Paul Holmes at the Wagah Border

"Would you like tea?" asked the towering Border Security Force officer, relaxing in a white t-shirt and shorts in a plastic chair in the little shade available at Wagah.

A foreign traveller gratefully accepted the offer and sat down with him, interrupting his journey on foot towards the equally towering Pakistani Rangers 150 metres away in another patch of shade.

The Wagah crossing, in the flat, green Punjab countryside, is as fabled as Checkpoint Charlie was in Berlin and the Panmunjom armistice line between North and South Korea.

Each day as the sun goes down, the paramilitary guards on either side come nose-to-nose, bristling with threats, as noisy, partisan crowds cheer them on in a flag-lowering ceremony at which they try to outdo each other in slamming shut their respective gates.

The hostile, goose-stepping histrionics, repeated at dawn when the flags are raised, have taken on a particular resonance in the light of the increased tensions between India and Pakistan.

For the rest of the time, however, the Wagah crossing is a place of unremitting tedium rather than a reflection of the tensions.

Slow Day

On Saturday, only eight people made the one-km journey westwards on foot from the first Indian checkpoint at Wagah to the last Pakistani checkpoint.

One of them was this traveller, a British journalist, another was a Turk and the rest were a Pakistani diplomat, his wife and their four children, according to the dog-eared registration book that a BSF sergeant in crisp khaki filled in by hand.

On the other side, a Pakistani Ranger in a grey-blue salwar kameez flicked through his book to check the number who had gone east. "Five," he replied.

Three years ago, tens of thousands converged on either side of the Wagah border to watch Prime Minister Atal Bihari Vajpayee cross by bus on a peace mission to meet his then Pakistani counterpart Nawaz Sharif.

But ever since the December 13 attack on Parliament, no one has crossed except for a few foreigners and diplomats of the two countries.

The buses that would bring Indians or Pakistanis across Wagah for reunions of families separated by partition in 1947 have stopped.

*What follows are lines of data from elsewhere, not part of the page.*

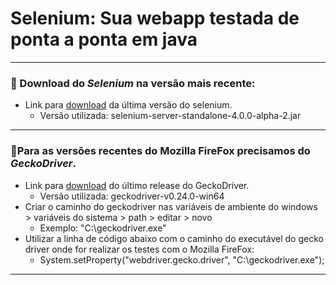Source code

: # Selenium: Sua webapp testada de ponta a ponta em java
*** 
### 📌 Download do *Selenium* na versão mais recente:
 - Link para [download](http://selenium-release.storage.googleapis.com/index.html) da última versão do selenium.
   - Versão utilizada: selenium-server-standalone-4.0.0-alpha-2.jar
***
### 📌Para as versões recentes do Mozilla FireFox precisamos do *GeckoDriver*.
 - Link para [download](https://github.com/mozilla/geckodriver/releases) do último release do GeckoDriver.
   - Versão utilizada: geckodriver-v0.24.0-win64
 - Criar o caminho do geckodriver nas variáveis de ambiente do windows > variáveis do sistema > path > editar > novo
   - Exemplo: "C:\geckodriver.exe"
 - Utilizar a linha de código abaixo com o caminho do executável do gecko driver onde for realizar os testes com o Mozilla FireFox:
   - System.setProperty("webdriver.gecko.driver", "C:\\geckodriver.exe");
***

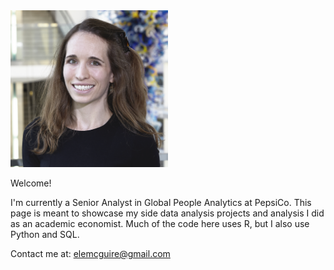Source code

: 

<img src="IMG_7765_cropshop.jpg" width="50%"/>


Welcome!  

I'm currently a Senior Analyst in Global People Analytics at PepsiCo. This page is meant to showcase my side data analysis projects and analysis I did as an academic economist.  Much of the code here uses R, but I also use Python and SQL. 



Contact me at: [elemcguire@gmail.com](mailto:elemcguire@gmail.com)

So have the trains that passed through Wagah village.

Nowadays, the moneychangers, porters, border guards and customs and immigration officials on both sides have only each other and the infrequent traveller for company.

Porters' Handover

For the porters, it means the equivalent of a much-needed dollar or two from a perspiring foreigner, relieved there is someone to carry his suitcase.

A porter, dressed in a blue tunic, bears it on his head right up to the border, marked by a line of white paint on the tarmac, and transfers it to the head of another waiting porter, identified as a Pakistani by his green tunic.

The journey across Wagah begins at a cavernous and almost empty Indian immigrations and customs hall, where officers check a traveller's passport and luggage.

The customs men, at least according to the sign listing items barred from export, are on the lookout not only for weapons and drugs but also for human skeletons, peacock tail feathers and, given that cows are sacred to Hindus, beef.

On the Pakistani side, a moneychanger in the immigration office asks for euro coins as a souvenir. He has seen the notes, but not the coins, since they were introduced in January.

In the dingy customs hall, a man tells the traveller to "sit down and relax". He offers a cold drink, politely declined, then inquires whether the traveller has beer or whisky, prohibited goods in Pakistan.

Satisfied the traveller does not, even without opening his suitcase, the man then requests a little money because times are hard. He offers some news. It proves that however remote it may be, Wagah is not cut off from matters of world importance.

South Korea, the man reveals, has just beaten Spain on penalties in the quarterfinals of the World Cup.